Tom Lamczyk wakes up every morning to take Bus 93 from Tara Plaza to work at Union Pacific in downtown Omaha.
However, that may no longer be an option if the cities of Papillion and La Vista decide to pull funding from Sarpy County’s only bus route.
Funding wasn’t included in a 2013-14 budget proposal presented Tuesday to the Papillion City Council. The 2012-13 budget included a $7,000 contribution, said Community Relations Coordinator Darren Carlson. The total annual cost of the route is about $20,000.
Under the proposal, Papillion would still offer specialized transportation for residents who need it, Carlson said.
Metro transit’s Tri-Communities Express runs weekdays from downtown Omaha, through Ralston, La Vista and Papillion toward the Sarpy County Courthouse on Highway 370. In 1974, the cities signed a service agreement in which the cost of Route 93 would be split three ways.

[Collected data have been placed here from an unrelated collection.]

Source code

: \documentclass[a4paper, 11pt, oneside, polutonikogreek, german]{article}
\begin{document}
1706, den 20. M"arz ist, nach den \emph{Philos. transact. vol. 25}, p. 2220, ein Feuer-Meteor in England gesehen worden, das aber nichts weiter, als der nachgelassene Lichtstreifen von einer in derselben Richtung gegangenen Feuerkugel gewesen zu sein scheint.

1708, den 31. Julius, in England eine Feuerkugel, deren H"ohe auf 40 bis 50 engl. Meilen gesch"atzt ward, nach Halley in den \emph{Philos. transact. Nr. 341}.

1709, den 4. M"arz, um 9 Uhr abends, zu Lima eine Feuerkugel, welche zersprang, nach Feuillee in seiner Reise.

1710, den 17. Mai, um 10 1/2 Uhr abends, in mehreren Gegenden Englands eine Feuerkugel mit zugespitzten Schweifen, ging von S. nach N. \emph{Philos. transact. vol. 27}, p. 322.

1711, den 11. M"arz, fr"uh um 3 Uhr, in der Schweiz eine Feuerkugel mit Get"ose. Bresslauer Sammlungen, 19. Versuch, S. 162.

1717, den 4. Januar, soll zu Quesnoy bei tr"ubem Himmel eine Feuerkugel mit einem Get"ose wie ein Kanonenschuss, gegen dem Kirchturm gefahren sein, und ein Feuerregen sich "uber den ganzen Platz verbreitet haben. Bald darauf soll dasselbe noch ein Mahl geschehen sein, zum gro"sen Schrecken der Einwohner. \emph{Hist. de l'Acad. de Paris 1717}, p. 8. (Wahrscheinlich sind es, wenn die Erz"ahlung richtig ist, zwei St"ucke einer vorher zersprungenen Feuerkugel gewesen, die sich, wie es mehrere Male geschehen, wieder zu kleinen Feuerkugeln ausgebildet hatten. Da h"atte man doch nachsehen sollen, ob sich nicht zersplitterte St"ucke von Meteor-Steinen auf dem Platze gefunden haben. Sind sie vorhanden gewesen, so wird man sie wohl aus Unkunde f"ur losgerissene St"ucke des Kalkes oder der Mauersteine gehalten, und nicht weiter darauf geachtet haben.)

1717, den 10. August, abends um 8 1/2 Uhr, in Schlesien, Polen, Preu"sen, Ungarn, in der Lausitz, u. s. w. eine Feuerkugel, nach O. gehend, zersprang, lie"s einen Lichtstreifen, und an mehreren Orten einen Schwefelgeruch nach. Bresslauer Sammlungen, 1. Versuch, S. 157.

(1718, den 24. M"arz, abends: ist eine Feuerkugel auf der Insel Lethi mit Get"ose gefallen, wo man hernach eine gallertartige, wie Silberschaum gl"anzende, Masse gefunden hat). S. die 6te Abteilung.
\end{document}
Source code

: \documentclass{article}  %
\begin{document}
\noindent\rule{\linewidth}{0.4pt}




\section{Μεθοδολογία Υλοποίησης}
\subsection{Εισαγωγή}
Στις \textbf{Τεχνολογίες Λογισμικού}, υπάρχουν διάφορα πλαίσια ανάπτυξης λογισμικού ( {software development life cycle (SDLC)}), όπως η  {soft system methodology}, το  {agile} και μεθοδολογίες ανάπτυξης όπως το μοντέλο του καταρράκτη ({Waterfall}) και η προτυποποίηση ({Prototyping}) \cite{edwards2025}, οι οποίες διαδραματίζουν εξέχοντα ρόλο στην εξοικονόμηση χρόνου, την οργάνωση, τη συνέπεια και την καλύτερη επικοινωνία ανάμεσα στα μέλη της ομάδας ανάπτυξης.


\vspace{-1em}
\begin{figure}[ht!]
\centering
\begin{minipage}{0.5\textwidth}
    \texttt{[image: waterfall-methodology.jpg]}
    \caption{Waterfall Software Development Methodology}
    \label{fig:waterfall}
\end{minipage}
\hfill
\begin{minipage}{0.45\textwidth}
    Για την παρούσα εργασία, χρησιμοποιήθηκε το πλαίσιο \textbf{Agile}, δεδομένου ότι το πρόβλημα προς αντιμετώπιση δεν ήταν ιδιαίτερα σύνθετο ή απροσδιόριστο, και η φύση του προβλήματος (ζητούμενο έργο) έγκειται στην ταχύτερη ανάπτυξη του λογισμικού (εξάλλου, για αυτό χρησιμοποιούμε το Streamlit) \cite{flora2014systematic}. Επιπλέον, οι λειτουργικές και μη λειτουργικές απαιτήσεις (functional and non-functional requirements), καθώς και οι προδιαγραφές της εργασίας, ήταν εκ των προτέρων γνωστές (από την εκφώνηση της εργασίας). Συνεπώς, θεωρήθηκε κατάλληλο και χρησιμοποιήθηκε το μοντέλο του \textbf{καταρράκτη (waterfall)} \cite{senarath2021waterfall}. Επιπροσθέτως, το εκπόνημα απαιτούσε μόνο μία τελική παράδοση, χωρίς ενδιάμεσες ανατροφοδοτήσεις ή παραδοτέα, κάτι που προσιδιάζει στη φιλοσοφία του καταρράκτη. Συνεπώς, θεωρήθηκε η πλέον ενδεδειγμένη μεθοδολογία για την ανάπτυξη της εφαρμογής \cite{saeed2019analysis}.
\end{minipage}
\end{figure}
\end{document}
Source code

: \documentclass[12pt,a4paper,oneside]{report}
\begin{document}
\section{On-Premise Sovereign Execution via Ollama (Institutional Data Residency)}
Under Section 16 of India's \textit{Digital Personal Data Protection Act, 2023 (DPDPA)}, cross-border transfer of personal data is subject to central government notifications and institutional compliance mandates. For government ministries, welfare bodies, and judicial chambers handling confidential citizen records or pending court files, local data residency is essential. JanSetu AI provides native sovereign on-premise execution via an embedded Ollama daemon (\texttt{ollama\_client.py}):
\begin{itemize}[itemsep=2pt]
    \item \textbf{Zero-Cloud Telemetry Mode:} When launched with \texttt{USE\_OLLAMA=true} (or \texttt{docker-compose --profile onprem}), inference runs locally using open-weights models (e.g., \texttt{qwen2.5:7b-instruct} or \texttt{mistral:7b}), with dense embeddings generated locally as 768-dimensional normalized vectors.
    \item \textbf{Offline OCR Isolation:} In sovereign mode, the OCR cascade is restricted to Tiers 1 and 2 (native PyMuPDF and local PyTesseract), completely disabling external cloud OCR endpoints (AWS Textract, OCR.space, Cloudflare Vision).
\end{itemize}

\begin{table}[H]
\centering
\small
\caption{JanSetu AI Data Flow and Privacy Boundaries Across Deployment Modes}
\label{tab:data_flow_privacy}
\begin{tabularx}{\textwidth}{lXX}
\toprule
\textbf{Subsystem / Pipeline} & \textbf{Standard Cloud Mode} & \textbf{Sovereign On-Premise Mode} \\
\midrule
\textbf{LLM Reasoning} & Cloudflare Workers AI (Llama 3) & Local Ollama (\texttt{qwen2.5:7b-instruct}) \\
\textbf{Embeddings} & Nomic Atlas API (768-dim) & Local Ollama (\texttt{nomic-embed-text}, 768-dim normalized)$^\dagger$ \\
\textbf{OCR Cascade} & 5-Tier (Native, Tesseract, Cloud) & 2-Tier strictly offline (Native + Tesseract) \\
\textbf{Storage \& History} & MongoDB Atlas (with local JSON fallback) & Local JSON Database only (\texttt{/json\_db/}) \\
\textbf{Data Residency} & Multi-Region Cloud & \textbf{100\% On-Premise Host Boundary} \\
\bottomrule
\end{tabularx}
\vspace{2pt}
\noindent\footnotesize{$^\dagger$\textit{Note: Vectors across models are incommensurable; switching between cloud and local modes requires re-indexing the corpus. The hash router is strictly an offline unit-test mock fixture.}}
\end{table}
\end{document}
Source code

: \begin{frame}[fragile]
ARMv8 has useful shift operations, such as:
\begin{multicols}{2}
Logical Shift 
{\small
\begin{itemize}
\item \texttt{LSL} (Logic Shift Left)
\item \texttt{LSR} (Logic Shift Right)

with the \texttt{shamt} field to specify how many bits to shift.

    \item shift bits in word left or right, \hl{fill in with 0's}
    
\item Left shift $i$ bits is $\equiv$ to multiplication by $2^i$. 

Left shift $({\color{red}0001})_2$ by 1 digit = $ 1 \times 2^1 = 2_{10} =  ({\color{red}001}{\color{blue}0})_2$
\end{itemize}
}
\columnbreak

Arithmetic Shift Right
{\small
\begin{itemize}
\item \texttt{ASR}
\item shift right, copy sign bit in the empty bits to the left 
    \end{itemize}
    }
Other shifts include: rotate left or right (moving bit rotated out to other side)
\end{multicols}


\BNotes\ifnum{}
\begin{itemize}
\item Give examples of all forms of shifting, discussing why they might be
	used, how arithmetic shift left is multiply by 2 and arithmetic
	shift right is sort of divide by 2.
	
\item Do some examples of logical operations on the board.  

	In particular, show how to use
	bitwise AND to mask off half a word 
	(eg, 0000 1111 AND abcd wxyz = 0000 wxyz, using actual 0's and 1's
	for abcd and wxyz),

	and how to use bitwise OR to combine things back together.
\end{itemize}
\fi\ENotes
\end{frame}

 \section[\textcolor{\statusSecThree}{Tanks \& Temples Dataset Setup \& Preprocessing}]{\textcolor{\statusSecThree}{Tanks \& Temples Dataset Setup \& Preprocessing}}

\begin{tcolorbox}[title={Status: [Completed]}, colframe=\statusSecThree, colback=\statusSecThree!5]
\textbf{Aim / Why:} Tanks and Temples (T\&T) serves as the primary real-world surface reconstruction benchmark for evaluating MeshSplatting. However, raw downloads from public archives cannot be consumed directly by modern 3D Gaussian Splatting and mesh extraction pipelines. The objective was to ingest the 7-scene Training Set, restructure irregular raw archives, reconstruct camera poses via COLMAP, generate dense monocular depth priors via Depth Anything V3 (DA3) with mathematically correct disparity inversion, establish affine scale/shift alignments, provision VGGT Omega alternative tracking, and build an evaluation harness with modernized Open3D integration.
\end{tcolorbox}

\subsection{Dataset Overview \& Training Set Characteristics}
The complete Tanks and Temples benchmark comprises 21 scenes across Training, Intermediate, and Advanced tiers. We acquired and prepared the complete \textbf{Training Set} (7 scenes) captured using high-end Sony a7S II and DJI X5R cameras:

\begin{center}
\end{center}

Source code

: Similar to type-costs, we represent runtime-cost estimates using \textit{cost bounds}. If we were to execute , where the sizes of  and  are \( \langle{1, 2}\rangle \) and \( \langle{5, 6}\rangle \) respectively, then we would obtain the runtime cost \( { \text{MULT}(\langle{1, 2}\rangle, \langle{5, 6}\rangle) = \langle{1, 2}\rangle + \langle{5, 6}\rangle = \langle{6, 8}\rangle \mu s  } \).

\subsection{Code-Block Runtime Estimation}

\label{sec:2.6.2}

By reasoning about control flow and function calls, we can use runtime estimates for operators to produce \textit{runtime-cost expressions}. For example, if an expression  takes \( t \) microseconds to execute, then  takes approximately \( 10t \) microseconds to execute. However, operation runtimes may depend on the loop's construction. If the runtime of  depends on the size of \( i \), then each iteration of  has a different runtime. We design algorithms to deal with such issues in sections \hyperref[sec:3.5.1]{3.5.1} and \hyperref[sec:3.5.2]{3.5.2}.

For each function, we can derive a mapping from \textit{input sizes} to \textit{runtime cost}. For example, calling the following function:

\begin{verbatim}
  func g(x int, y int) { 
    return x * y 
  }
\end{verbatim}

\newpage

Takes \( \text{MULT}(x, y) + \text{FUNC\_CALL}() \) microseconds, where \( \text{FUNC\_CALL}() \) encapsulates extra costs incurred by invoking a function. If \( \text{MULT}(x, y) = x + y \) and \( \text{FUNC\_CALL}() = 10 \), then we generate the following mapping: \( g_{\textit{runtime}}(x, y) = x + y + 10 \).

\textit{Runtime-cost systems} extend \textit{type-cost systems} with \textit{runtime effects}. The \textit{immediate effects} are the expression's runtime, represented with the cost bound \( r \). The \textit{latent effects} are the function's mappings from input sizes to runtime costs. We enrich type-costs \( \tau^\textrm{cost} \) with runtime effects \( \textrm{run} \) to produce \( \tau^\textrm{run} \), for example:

Metro Executive Director Curt Simon said he’s had discussions with the cities about “streamlining” the route down 84th Street, but a resolution hadn’t been reached. A meeting with La Vista, Ralston and Papillion about the future of Route 93 revealed an average ridership of seven people per bus.
“It’s certainly understandable the cities and municipalities have budget constraints they have to meet,” Simon said. “It’d be nice to find some way to salvage it.”
Lamczyk said bus ridership has declined because several loops along the route in La Vista cause an inconvenience for those who take the bus to Omaha or Highway 370.
“The demographics have changed, and now it’s its own worst enemy,” Lamczyk said. “I’m looking for an express bus, not a looping bus through La Vista.”
In Douglas County, Ralston officials are looking for a sign from Papillion or La Vista before pulling funds.
“I’d like to keep it the way it’s going,” said Ralston Mayor Don Groesser. “If everyone jumps out, I’m going to have to evaluate it.”
La Vista has not included funding for Route 93 as part of its budget for the next fiscal year, said La Vista Community Relations Coordinator Mitch Beaumont. A cut, however, would first require city council approval during the third reading of the proposed budget on Sept. 3. La Vista pays $8,600 per year for Route 93.
The setup wasn’t working for La Vista because Metro transit’s costs have increased over the years, Beaumont said.
Metro recommended changing the route to a park-and-ride style, where commuters drive their vehicles near a bus stop and take the bus to their destination.
La Vista will likely look at the results of Heartland Connections 2050 before making any future changes to transit funding beyond the proposed cuts to Route 93. Heartland Connections 2050 is a joint effort between the Metropolitan Area Planning Agency and Metro transit that will provide a plan through 2050.
La Vista officials said public transportation is still a need in the city because it is home to several large employers, but there haven’t been enough efforts to expand suburban transportation options, Beaumont said.
In 2012, about 7,800 people used the route.
La Vista, in partnership with Ralston, offers a specialized bus service for seniors and those with disabilities. The service wouldn’t be affected under the proposed budget.
If Route 93 is dissolved, he recommended Route 96 as an alternative for commuters. The route runs from 84th and Q streets south toward Park Drive and west toward 108th and Madison streets.
Simon also said the absence of a public route would be a huge loss to area residents.
“When something gets discontinued, it’s somewhat of a blow to them,” Simon said.
Robert Dworkin has commuted to downtown Omaha for 12 years via bus from his Papillion home. He said nixing the Sarpy County bus route would be a shortsighted decision that would send the wrong signal about the cities.
“Those little towns should be ashamed of themselves because they should be promoting mass transit and not eliminating it,” he said. “In Papillion, Ralston and La Vista, we don’t have the mass transit requirement that big cities like Chicago, New York and L.A. do. Does it make sense to go backward in time and eliminate the mass transit systems in these communities? No. No, it doesn’t.”